VS. Black America
From a young age I have been immersed in black America, meaning African America.
I went to my first ‘inner city school’ in 6th grade, and I got my ass kicked on the regular for being one of the only white boys in the crowd.
I don’t hold it against the inner city.
For every ass whippings’ I got, I was empowered in other ways, by a demography that has weathered so many storms they are like Teflon.
No child should have to undergo abuse to gain strength, and there are always alternative ways to make a man or woman empowered into adulthood.
Yet my time in the inner city added to me, instead of weakening me.
I remember getting into two specific fights on my bus home on the other side of the tracks, with a kid that everyone knew was the nephew of Jimmy Hendrix.
That agile kid, lighter than me, dug his thumbs into my neck, or twisted my fingers, showing me a man no matter what his size is only as strong as his weaknesses.

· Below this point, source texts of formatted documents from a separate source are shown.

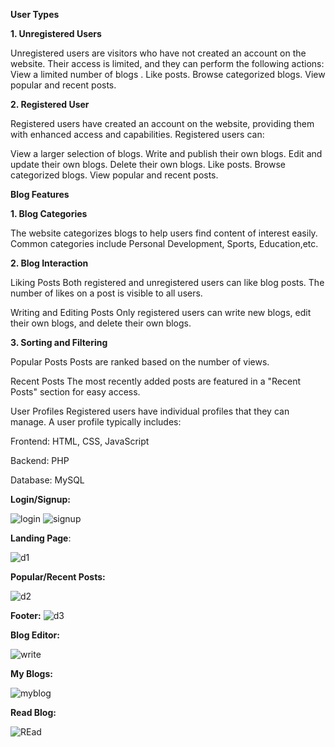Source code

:**User Types**

**1. Unregistered Users**

Unregistered users are visitors who have not created an account on the website. Their access is limited, and they can perform the following actions:
View a limited number of blogs .
Like posts.
Browse categorized blogs.
View popular and recent posts.

**2. Registered User**

Registered users have created an account on the website, providing them with enhanced access and capabilities. Registered users can:

View a larger selection of blogs.
Write and publish their own blogs.
Edit and update their own blogs.
Delete their own blogs.
Like posts.
Browse categorized blogs.
View popular and recent posts.

**Blog Features**

**1. Blog Categories**

The website categorizes blogs to help users find content of interest easily. Common categories include Personal Development, Sports, Education,etc.

**2. Blog Interaction**

Liking Posts
Both registered and unregistered users can like blog posts. The number of likes on a post is visible to all users.

Writing and Editing Posts
Only registered users can write new blogs, edit their own blogs, and delete their own blogs.

**3. Sorting and Filtering**

Popular Posts
Posts are ranked based on the number of views. 

Recent Posts
The most recently added posts are featured in a "Recent Posts" section for easy access.

User Profiles
Registered users have individual profiles that they can manage. A user profile typically includes:

Frontend: HTML, CSS, JavaScript

Backend: PHP

Database: MySQL

**Login/Signup:**


![login](https://github.com/Prithvicode/blogWebsite/assets/121741194/d6bfe4cb-1027-45db-b5d1-910fe5918bab) 
![signup](https://github.com/Prithvicode/blogWebsite/assets/121741194/1fe2b274-897e-44ce-b823-0e4682bbbc00)

**Landing Page**:

![d1](https://github.com/Prithvicode/blogWebsite/assets/121741194/96f213aa-0760-4c0d-99d1-0ee2dbdd61ad)

**Popular/Recent Posts:**

![d2](https://github.com/Prithvicode/blogWebsite/assets/121741194/7d9eacea-be7c-4c94-a471-2ed0cf5c864c)

**Footer:**
![d3](https://github.com/Prithvicode/blogWebsite/assets/121741194/a72116c0-36d8-4385-b32d-771744a21a86)

**Blog Editor:**

![write](https://github.com/Prithvicode/blogWebsite/assets/121741194/6c7502e7-e5ba-4e10-aab1-688d08885ca9)

**My Blogs:**

![myblog](https://github.com/Prithvicode/blogWebsite/assets/121741194/31660a8b-acae-40fb-8aae-c390c45275e6)

**Read Blog:**

![REad](https://github.com/Prithvicode/blogWebsite/assets/121741194/11427297-2d90-476d-98b9-84911836065f)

Over the years, I spent time in South Central LA and even some moments in ghettos in the East such as Richmond Virginia, where the blacks outnumber the whites.
In Richmond, I was walking where I shouldn’t have been, one evening, deep into the wrong side of the tracks, and a big man came across the street to talk to me.
He could have bashed me easy, unless I was like Bruce Lee with my speed.
He said “Yo’, man, you got a few dollars?”
At the time, I didn’t have any cash on me, and I was in a state of shock because honestly, a ghetto on the West Coast is a different thing from a ghetto in the East.
The main difference is age.
“I don’t have anything,” I said, looking into this man’s eyes, this man who could have demolished me, especially with backup, if he had wanted to. “I got no cash, man.”
He looked at me, deep into my eyes, then he smiled, wryly.
“Alright man,” he said, then he turned and kept walking on, the opposite direction I was aimed in — to the nearest corporation like McDonalds where I could feel safe from things.
There are fewer memories in my life when I have felt such respect.
You respect people, and they respect you.
It doesn’t matter were your are or where you come from.
What’s that called?
Street smarts.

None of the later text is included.